## TASK BRIEF
Look through the data below and work out how many lines hold "grunt"; state only the number.

## TASK DATA
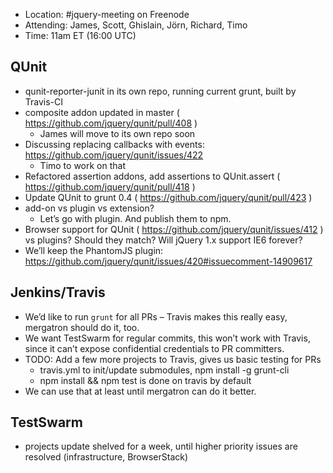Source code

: * Location: #jquery-meeting on Freenode
* Attending: James, Scott, Ghislain, Jörn, Richard, Timo
* Time: 11am ET (16:00 UTC)

## QUnit
* qunit-reporter-junit in its own repo, running current grunt, built by Travis-CI
* composite addon updated in master ( https://github.com/jquery/qunit/pull/408 )
  - James will move to its own repo soon
* Discussing replacing callbacks with events: https://github.com/jquery/qunit/issues/422
  - Timo to work on that
* Refactored assertion addons, add assertions to QUnit.assert ( https://github.com/jquery/qunit/pull/418 )
* Update QUnit to grunt 0.4 ( https://github.com/jquery/qunit/pull/423 )
* add-on vs plugin vs extension?
  - Let’s go with plugin. And publish them to npm.
* Browser support for QUnit ( https://github.com/jquery/qunit/issues/412 ) vs plugins? Should they match? Will jQuery 1.x support IE6 forever?
* We’ll keep the PhantomJS plugin: https://github.com/jquery/qunit/issues/420#issuecomment-14909617

## Jenkins/Travis
* We’d like to run `grunt` for all PRs – Travis makes this really easy, mergatron should do it, too.
* We want TestSwarm for regular commits, this won’t work with Travis, since it can’t expose confidential credentials to PR committers.
* TODO: Add a few more projects to Travis, gives us basic testing for PRs
  - travis.yml to init/update submodules, npm install -g grunt-cli
  - npm install && npm test is done on travis by default
* We can use that at least until mergatron can do it better.

## TestSwarm
* projects update shelved for a week, until higher priority issues are resolved (infrastructure, BrowserStack)
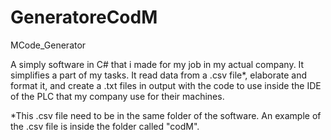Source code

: # GeneratoreCodM
MCode_Generator

A simply software in C# that i made for my job in my actual company.
It simplifies a part of my tasks.
It read data from a .csv file*, elaborate and format it, and create a .txt files in output with the code to use inside the IDE of the PLC 
that my company use for their machines.

*This .csv file need to be in the same folder of the software. An example of the .csv file is inside the folder called "codM".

## WRITTEN SOLUTION
4